Merv Olson: We purchased the land in 1969 from Tony and Agnes Stermitz. It was Tony’s winter horse pasture and was virgin land covered with large sagebrush – some were nearly 10 feet tall! The first project was to eliminate the sagebrush by pulling it out with a pickup and a chain and burning it. The kids would ride in the back of the pickup until the sagebrush took over all the room. We left one large sagebrush on the hillside behind the Riverview Cabin to remind us of those days.
We decided that a well was needed so we worked on a joint well with Ted and Holly Scott, our neighbors then and now, located on the property line. We dug that well by hand and cribbed it with some lodgepole logs and sheets of plywood as we got deeper.
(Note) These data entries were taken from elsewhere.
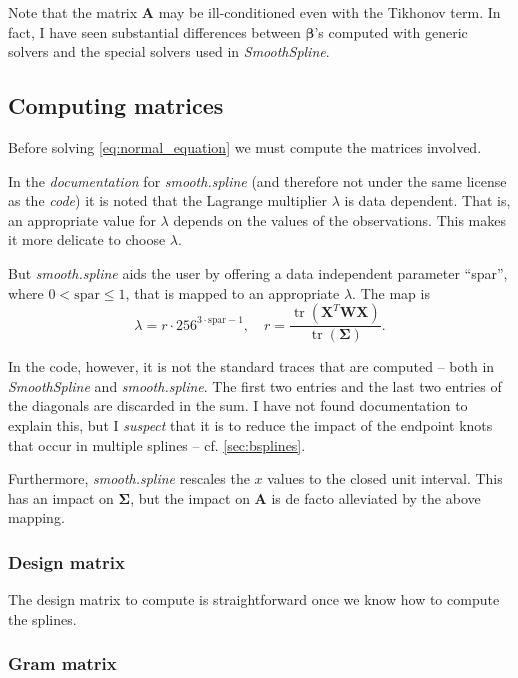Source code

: \documentclass[a4paper]{scrartcl}
\newcommand{\vv}[1]{\ensuremath{\bm{#1}}}
\newcommand{\mat}[1]{\ensuremath{\bm{#1}}}
\newcommand{\T}[1]{\ensuremath{{#1}^{T}}}
\DeclareMathOperator\tr{tr}
\begin{document}
Note that the matrix $\mat A$ may be ill-conditioned even with the Tikhonov term.
In fact, I have seen substantial differences between $\vv\beta$'s computed with generic solvers and the special solvers used in \textit{SmoothSpline}.


\subsection{Computing matrices}

Before solving \cref{eq:normal_equation} we must compute the matrices involved.

In the \textit{documentation} for \textit{smooth.spline} (and therefore not under the same license as the \textit{code}) it is noted that the Lagrange multiplier $\lambda$ is data dependent.
That is, an appropriate value for $\lambda$ depends on the values of the observations.
This makes it more delicate to choose $\lambda$.

But \textit{smooth.spline} aids the user by offering a data independent parameter \enquote{spar}, where $0 < \text{spar} \leq 1$, that is mapped to an appropriate $\lambda$.
The map is
\begin{equation*}
    \lambda = r\cdot 256^{3\cdot\text{spar} - 1},
    \quad
    r = \frac{\tr(\T{\mat X} \mat W \mat X)}{\tr(\mat\Sigma)}.
\end{equation*}

In the code, however, it is not the standard traces that are computed -- both in \textit{SmoothSpline} and \textit{smooth.spline}.
The first two entries and the last two entries of the diagonals are discarded in the sum.
I have not found documentation to explain this, but I \emph{suspect} that it is to reduce the impact of the endpoint knots that occur in multiple splines -- cf. \cref{sec:bsplines}.

Furthermore, \textit{smooth.spline} rescales the $x$ values to the closed unit interval.
This has an impact on $\mat\Sigma$, but the impact on $\mat A$ is de facto alleviated by the above mapping.


\subsubsection{Design matrix}

The design matrix to compute is straightforward once we know how to compute the splines.


\subsubsection{Gram matrix}
\end{document}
It was below the top of the water table so we had a pulley with a five-gallon bucket to lift the muck out. We had a cave-in that scared us so we gave up on hole #1 and decided to each have our own well. Our well was dug with a backhoe and then dug to 28 feet by hand. [It is now used for irrigating our landscape and garden and for water for the bathhouse.] This well served us until 1999 when Van Dyken drilled out current well to about 70 feet which now serves all the other buildings on the property.
After the well we put in a septic system with my brother, Dale’s help. He lived with us during the summer during his teen years. First we rented a trailer spot. After we saved a little income from that we started building a cbain in the summer of 1972 for our vacation cabin. Warren Wagner, a local contractor, dug into the hillside for the foundation. I dug a trench, mixed the concrete and poured the footings. Mr. Lundgren from Livingston was hired to build the foundation walls with concrete block and I mixed the concrete mortar. We were a great team.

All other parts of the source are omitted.